O normal é que os operadores sintam também os efeitos da crise que, para eles, já começou. Pagam – e não pagam pouco – por um produto que depois revendem aos interessados nos canais de Pay TV, sendo que se deixam de ter produto o mais normal é também que deixem de ter interessados. É por isso que o Canal Plus – e a BeIn Sports deve seguir-lhe o exemplo – quer deixar de cumprir o acordo com a Liga francesa. E que, em Itália, o consórcio formado por Sky, Dazn, Rai e Img já tenha feito saber que o cumprimento da última prestação do seu contrato com a Série A (e não é coisa pouca, são 340 milhões de euros) dependerá de vir a ter mesmo os 306 jogos em direto que estavam contratualizados para toda a época (à data da interrupção ainda faltavam 50). Ou que, diz o Daily Mail, a Sky Sports inglesa e a BT Sport já estejam a estudar a possibilidade de processar a Premier League num valor de 42 milhões de euros por cada um dos 20 clubes envolvidos na competição: são 840 milhões mais coisa menos coisa.
Além disso, o peso da austeridade – que já tínhamos visto iria afetar seriamente o mercado de transferências e os clubes que dependem de mais-valias aí alcançadas para poderem viver no lado positivo das contas – não se resumirá apenas aos valores que ficarão por saldar. A Bundesliga, por exemplo, viu-se forçada a adiar o concurso para venda dos direitos televisivos para o próximo triénio. E a Ligue 1 pensa seguir-lhe as pisadas, pois está a chegar a altura de vender as próximas quatro temporadas. É normal que, nas condições que o futebol vive neste momento, todos estes concursos acabem por ser adiados e depois arrematados com valores em baixa: quem é o operador que quer arriscar pagar tanto como anteriormente se a incerteza cai sobre o futebol e a sua capacidade para cumprir acordos da forma mais básica possível, que é jogando?
Tal como em tudo o resto, o futebol português acabará também por ser afetado. Por cá, aliás, a maior parte dos operadores de cabo já anunciou que enquanto durar a quarentena deixam de cobrar pelos canais codificados, o que naturalmente lhes vai pesar nos cofres.
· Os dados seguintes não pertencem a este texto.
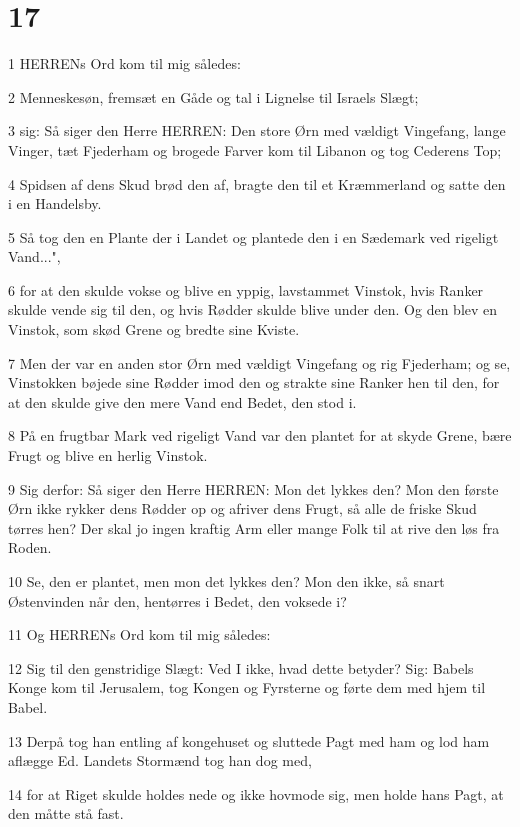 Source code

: \chapter{17}

\par 1 HERRENs Ord kom til mig således:
\par 2 Menneskesøn, fremsæt en Gåde og tal i Lignelse til Israels Slægt;
\par 3 sig: Så siger den Herre HERREN: Den store Ørn med vældigt Vingefang, lange Vinger, tæt Fjederham og brogede Farver kom til Libanon og tog Cederens Top;
\par 4 Spidsen af dens Skud brød den af, bragte den til et Kræmmerland og satte den i en Handelsby.
\par 5 Så tog den en Plante der i Landet og plantede den i en Sædemark ved rigeligt Vand...",
\par 6 for at den skulde vokse og blive en yppig, lavstammet Vinstok, hvis Ranker skulde vende sig til den, og hvis Rødder skulde blive under den. Og den blev en Vinstok, som skød Grene og bredte sine Kviste.
\par 7 Men der var en anden stor Ørn med vældigt Vingefang og rig Fjederham; og se, Vinstokken bøjede sine Rødder imod den og strakte sine Ranker hen til den, for at den skulde give den mere Vand end Bedet, den stod i.
\par 8 På en frugtbar Mark ved rigeligt Vand var den plantet for at skyde Grene, bære Frugt og blive en herlig Vinstok.
\par 9 Sig derfor: Så siger den Herre HERREN: Mon det lykkes den? Mon den første Ørn ikke rykker dens Rødder op og afriver dens Frugt, så alle de friske Skud tørres hen? Der skal jo ingen kraftig Arm eller mange Folk til at rive den løs fra Roden.
\par 10 Se, den er plantet, men mon det lykkes den? Mon den ikke, så snart Østenvinden når den, hentørres i Bedet, den voksede i?
\par 11 Og HERRENs Ord kom til mig således:
\par 12 Sig til den genstridige Slægt: Ved I ikke, hvad dette betyder? Sig: Babels Konge kom til Jerusalem, tog Kongen og Fyrsterne og førte dem med hjem til Babel.
\par 13 Derpå tog han entling af kongehuset og sluttede Pagt med ham og lod ham aflægge Ed. Landets Stormænd tog han dog med,
\par 14 for at Riget skulde holdes nede og ikke hovmode sig, men holde hans Pagt, at den måtte stå fast.
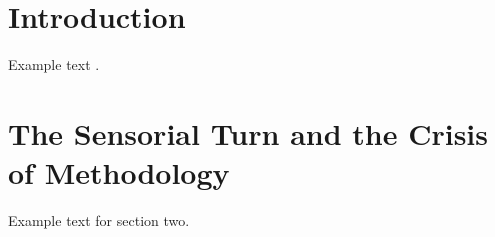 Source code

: \hypertarget{introduction}{%
\section{Introduction}\label{introduction}}

Example text \autocite{slawek_study_1994}.

\hypertarget{the-sensorial-turn-and-the-crisis-of-methodology}{%
\section{The Sensorial Turn and the Crisis of
Methodology}\label{the-sensorial-turn-and-the-crisis-of-methodology}}

Example text for section two.
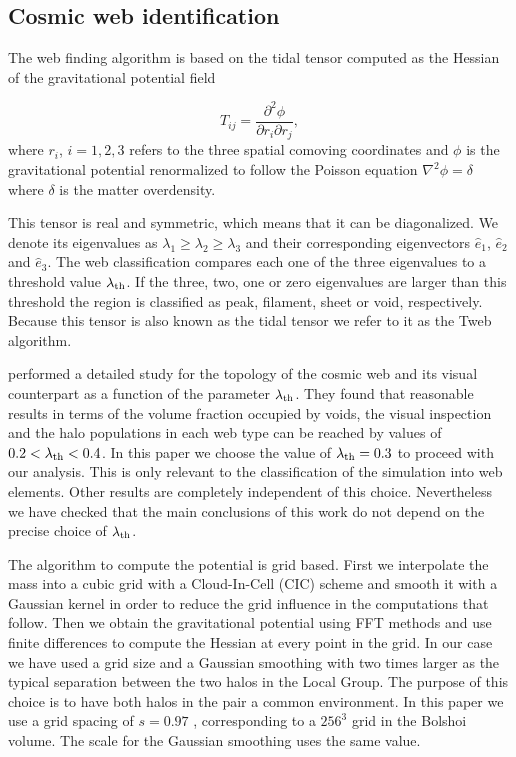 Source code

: \documentclass{emulateapj}
\newcommand{\manuscript}{paper }
\newcommand{\hMpc}{{\ifmmode{h^{-1}{\rm Mpc}}\else{$h^{-1}$Mpc }\fi}}
\begin{document}
\subsection{Cosmic web identification}
The web finding algorithm is based on the tidal tensor computed as the
Hessian of the  gravitational potential field

\begin{equation}
T_{ij} = \frac{\partial^2 \phi}{\partial r_i \partial r_j}, 
\end{equation}
%
where $r_{i}$, $i=1,2,3$ refers to the three spatial comoving
coordinates and $\phi$ is the gravitational potential renormalized to
follow the Poisson equation $\nabla^2\phi=\delta$ where
$\delta$ is the matter overdensity.  

This tensor is real and symmetric, which means that it can be
diagonalized. 
We denote its eigenvalues as $\lambda_1\geq \lambda_2\geq
\lambda_3$ and their corresponding eigenvectors $\hat{e}_1$,
$\hat{e}_2$ and $\hat{e}_3$. 
The web classification compares each one
of the three eigenvalues to a threshold value $\lambda_{\rm th}$. 
If
the three, two, one or zero eigenvalues are larger than this threshold
the region is classified as peak, filament, sheet or void,
respectively.  Because this tensor is also known as the tidal tensor
we refer to it as the Tweb algorithm. 


\cite{Tweb} performed a detailed study for the topology of the
cosmic web and its visual counterpart as a function of the parameter
$\lambda_{\rm th}$. 
They found that reasonable results in terms of the
volume fraction occupied by voids, the visual inspection and the halo
populations in each web type can be reached by values of $0.2<\lambda_{\rm
th}<0.4$. 
In this \manuscript we choose the value of $\lambda_{\rm
  th}=0.3$ to proceed with our analysis. 
This is only relevant to the classification of the simulation into web
elements. Other results are completely independent of this
choice. Nevertheless we have checked that the main conclusions of this
work do not depend on the precise choice of $\lambda_{\rm th}$.


The algorithm to compute the potential is grid based. 
First we interpolate the mass into a cubic grid with a
Cloud-In-Cell (CIC) scheme and smooth it with a Gaussian kernel in order to reduce the grid influence in the computations that follow. 
Then we obtain the gravitational potential using FFT methods and use finite differences
to compute the Hessian at every point in the grid. 
In our case we have used a grid size and a Gaussian smoothing with
two times larger as the typical separation between the two halos in the Local Group. 
The purpose of this choice is to have both halos in the pair a common
environment. 
In this \manuscript we use a grid spacing of $s=0.97$ \hMpc,
corresponding to a $256^3$ grid in the Bolshoi volume. 
The scale for the Gaussian smoothing uses the same value.
\end{document}

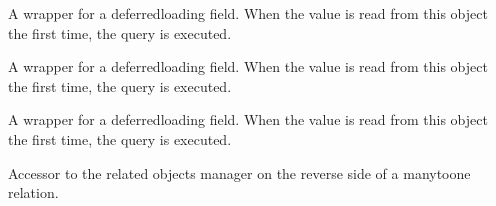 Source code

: \documentclass[letterpaper,10pt,english]{sphinxmanual}
\begin{document}
\begin{fulllineitems}
\begin{fulllineitems}
\end{fulllineitems}


\begin{fulllineitems}
\label{\detokenize{users:users.models.CustomUser.is_superuser}}
\pysigstartsignatures
\pysigline
{}
\pysigstopsignatures
\sphinxAtStartPar
A wrapper for a deferred\sphinxhyphen{}loading field. When the value is read from this
object the first time, the query is executed.

\end{fulllineitems}


\begin{fulllineitems}
\label{\detokenize{users:users.models.CustomUser.last_login}}
\pysigstartsignatures
\pysigline
{}
\pysigstopsignatures
\sphinxAtStartPar
A wrapper for a deferred\sphinxhyphen{}loading field. When the value is read from this
object the first time, the query is executed.

\end{fulllineitems}


\begin{fulllineitems}
\label{\detokenize{users:users.models.CustomUser.last_name}}
\pysigstartsignatures
\pysigline
{}
\pysigstopsignatures
\sphinxAtStartPar
A wrapper for a deferred\sphinxhyphen{}loading field. When the value is read from this
object the first time, the query is executed.

\end{fulllineitems}


\begin{fulllineitems}
\label{\detokenize{users:users.models.CustomUser.lesson_created_by}}
\pysigstartsignatures
\pysigline
{}
\pysigstopsignatures
\sphinxAtStartPar
Accessor to the related objects manager on the reverse side of a
many\sphinxhyphen{}to\sphinxhyphen{}one relation.


\end{fulllineitems}
\end{fulllineitems}
\end{document}
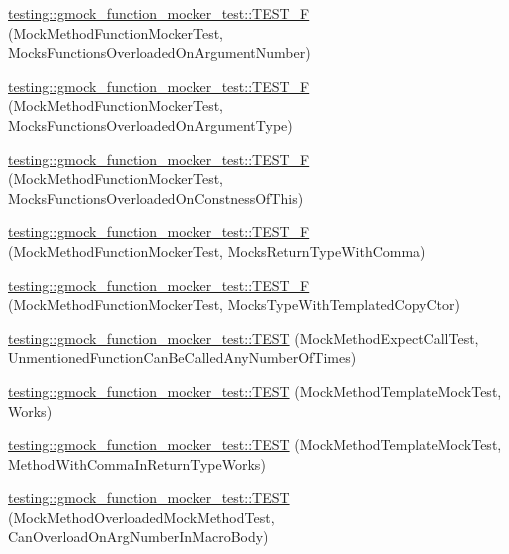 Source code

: \begin{DoxyCompactItemize}
\item 
\mbox{\hyperlink{namespacetesting_1_1gmock__function__mocker__test_a5292d0a0d949ed39564f82149fa5c022}{testing\+::gmock\+\_\+function\+\_\+mocker\+\_\+test\+::\+T\+E\+S\+T\+\_\+F}} (Mock\+Method\+Function\+Mocker\+Test, Mocks\+Functions\+Overloaded\+On\+Argument\+Number)
\item 
\mbox{\hyperlink{namespacetesting_1_1gmock__function__mocker__test_a0da05f5bda501f5b86249eddc2f1d4b0}{testing\+::gmock\+\_\+function\+\_\+mocker\+\_\+test\+::\+T\+E\+S\+T\+\_\+F}} (Mock\+Method\+Function\+Mocker\+Test, Mocks\+Functions\+Overloaded\+On\+Argument\+Type)
\item 
\mbox{\hyperlink{namespacetesting_1_1gmock__function__mocker__test_a25b8c84174c3773f52bba3f15f3bb180}{testing\+::gmock\+\_\+function\+\_\+mocker\+\_\+test\+::\+T\+E\+S\+T\+\_\+F}} (Mock\+Method\+Function\+Mocker\+Test, Mocks\+Functions\+Overloaded\+On\+Constness\+Of\+This)
\item 
\mbox{\hyperlink{namespacetesting_1_1gmock__function__mocker__test_a7761cd0e2989b3f40b8e5cdf118a1570}{testing\+::gmock\+\_\+function\+\_\+mocker\+\_\+test\+::\+T\+E\+S\+T\+\_\+F}} (Mock\+Method\+Function\+Mocker\+Test, Mocks\+Return\+Type\+With\+Comma)
\item 
\mbox{\hyperlink{namespacetesting_1_1gmock__function__mocker__test_a1cebea8200248ab7277dedb21f245a5a}{testing\+::gmock\+\_\+function\+\_\+mocker\+\_\+test\+::\+T\+E\+S\+T\+\_\+F}} (Mock\+Method\+Function\+Mocker\+Test, Mocks\+Type\+With\+Templated\+Copy\+Ctor)
\item 
\mbox{\hyperlink{namespacetesting_1_1gmock__function__mocker__test_a8f4b0e0a16f93fdd615ee3a793a0f4f0}{testing\+::gmock\+\_\+function\+\_\+mocker\+\_\+test\+::\+T\+E\+ST}} (Mock\+Method\+Expect\+Call\+Test, Unmentioned\+Function\+Can\+Be\+Called\+Any\+Number\+Of\+Times)
\item 
\mbox{\hyperlink{namespacetesting_1_1gmock__function__mocker__test_a3b97782f7265abf757aa472b6dbe4972}{testing\+::gmock\+\_\+function\+\_\+mocker\+\_\+test\+::\+T\+E\+ST}} (Mock\+Method\+Template\+Mock\+Test, Works)
\item 
\mbox{\hyperlink{namespacetesting_1_1gmock__function__mocker__test_af3c7ad8b0cb50a8a40b72672b13826f7}{testing\+::gmock\+\_\+function\+\_\+mocker\+\_\+test\+::\+T\+E\+ST}} (Mock\+Method\+Template\+Mock\+Test, Method\+With\+Comma\+In\+Return\+Type\+Works)
\item 
\mbox{\hyperlink{namespacetesting_1_1gmock__function__mocker__test_ab1358739e5588f66cf39320e89464447}{testing\+::gmock\+\_\+function\+\_\+mocker\+\_\+test\+::\+T\+E\+ST}} (Mock\+Method\+Overloaded\+Mock\+Method\+Test, Can\+Overload\+On\+Arg\+Number\+In\+Macro\+Body)

\end{DoxyCompactItemize}

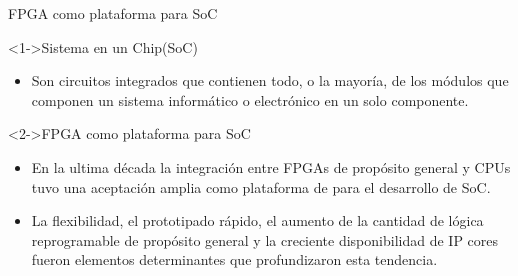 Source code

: \documentclass[xcolor=dvipsnames]{beamer}
\begin{document}
\begin{frame}{FPGA como plataforma para SoC}
  \begin{block}<1->{Sistema en un Chip(SoC)} 
    \begin{itemize}
      \scriptsize
      \item Son circuitos integrados que contienen todo, o la mayoría, de los módulos que componen un sistema informático o electrónico en un solo componente.
    \end{itemize}      
  \end{block}

  \begin{block}<2->{FPGA como plataforma para SoC} 
    \begin{itemize}
      \scriptsize
      \item En la ultima década la integración entre FPGAs de propósito general y CPUs tuvo una aceptación amplia como plataforma de para el desarrollo de SoC.    
	\item La flexibilidad, el prototipado rápido, el aumento de la cantidad de lógica reprogramable de propósito general y la creciente disponibilidad de IP cores fueron elementos determinantes que profundizaron esta tendencia.
	

    \end{itemize}      
  \end{block}
\end{frame}
\end{document}
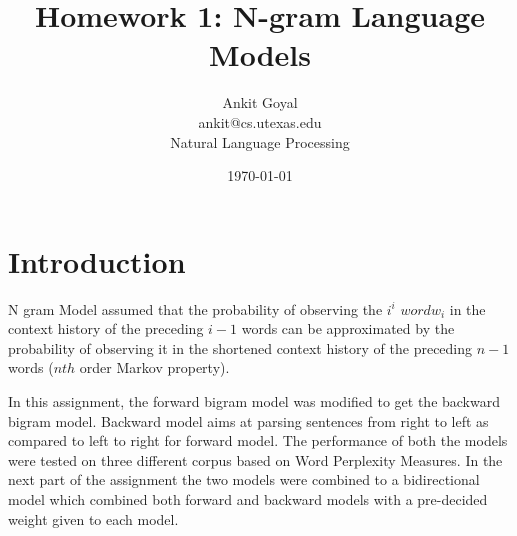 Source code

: \documentclass[10pt] {article}
\author{Ankit Goyal \\ankit@cs.utexas.edu \\ Natural Language Processing}
\title{Homework 1: N-gram Language Models}
\date{\today}
\begin{document}
\maketitle


\section{Introduction}
N gram Model assumed that the probability of observing the $i^{i}$ $word w_{i}$ in the context history of the preceding $i - 1$ words can be approximated by the probability of observing it in the shortened context history of the preceding $n - 1$ words ($nth$ order Markov property).

In this assignment, the forward bigram model was modified to get the backward bigram model. Backward model aims at parsing sentences from right to left as compared to left to right for forward model. The performance of both the models were tested on three different corpus based on Word Perplexity Measures. In the next part of the assignment the two models were combined to a bidirectional model which combined both forward and backward models with a pre-decided weight given to each model. 
\end{document}
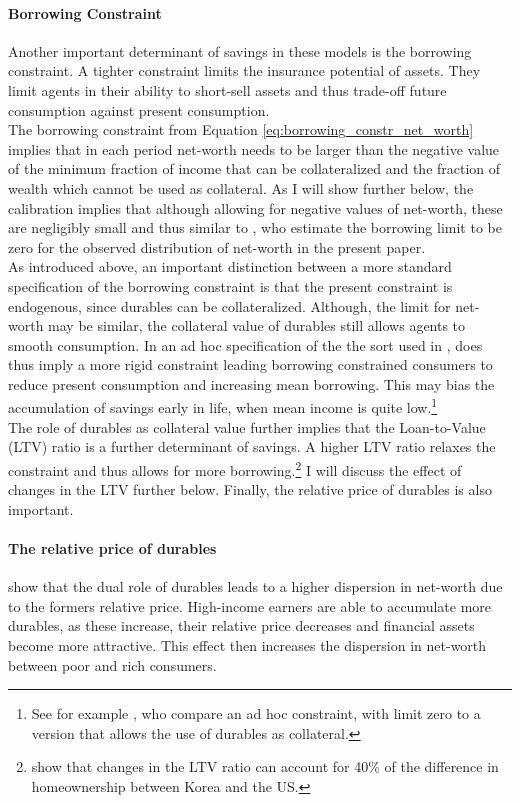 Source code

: \documentclass[a4paper,12pt,legno]{article}
\begin{document}
\paragraph{Borrowing Constraint} Another important determinant of savings in these models is the borrowing constraint. A tighter constraint limits the insurance potential of assets. They limit agents in their ability to short-sell assets and thus trade-off future consumption against present consumption. \\ 
The borrowing constraint from Equation \ref{eq:borrowing_constr_net_worth} implies that in each period net-worth needs to be larger than the negative value of the minimum fraction of income that can be collateralized and the fraction of wealth which cannot be used as collateral. As I will show further below, the calibration implies that although allowing for negative values of net-worth, these are negligibly small and thus similar to \cite{hintermaier2011}, who estimate the borrowing limit to be zero for the observed distribution of net-worth in the present paper. 
\\ 
As introduced above, an important distinction between a more standard specification of the borrowing constraint is that the present constraint is endogenous, since durables can be collateralized. Although, the limit for net-worth may be similar, the collateral value of durables still allows agents to smooth consumption. In an ad hoc specification of the the sort used in \cite{hintermaier2011}, does thus imply a more rigid constraint leading borrowing constrained consumers to reduce present consumption and increasing mean borrowing. This may bias the accumulation of savings early in life, when mean income is quite low.\footnote{See for example \cite{FV&K2011}, who compare an ad hoc constraint, with limit zero to a version that allows the use of durables as collateral.} \\ The role of durables as collateral value further implies that the Loan-to-Value (LTV) ratio is a further determinant of savings. A higher LTV ratio relaxes the constraint and thus allows for more borrowing.\footnote{\cite{cho2012accounting} show that changes in the LTV ratio can account for 40\% of the difference in homeownership between Korea and the US.} I will discuss the effect of changes in the LTV further below.
Finally, the relative price of durables is also important.

\paragraph{The relative price of durables} \cite{FV&K2011} show that the dual role of durables leads to a higher dispersion in net-worth due to the formers relative price. High-income earners are able to accumulate more durables, as these increase, their relative price decreases and financial assets become more attractive. This effect then increases the dispersion in net-worth between poor and rich consumers. 
\end{document}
Acumularão em capital-simpatia o que perdem em receita, pois sabem que só a inércia levaria clientes a continuar a pagar por um serviço que eles foram impossibilitados de prestar. Só que a Liga portuguesa tem várias originalidades, a começar pelo facto de as negociações, aqui, serem feitas clube a clube e não centralizadas. Ora isto tem efeitos nocivos em condições normais, não apenas na distribuição da receita como na capacidade negocial, que seria maior se em conjunto, mas introduz uma questão difícil de avaliar nesta conjuntura de crise. Poderão os operadores pagar a uns, os que têm mais peso negocial, e deixar outros a ver a banda passar? E o que farão com os que já anteciparam as receitas e agora não estão em condições de cumprir a sua parte do acordo?
Os próximos dias trarão desenvolvimentos.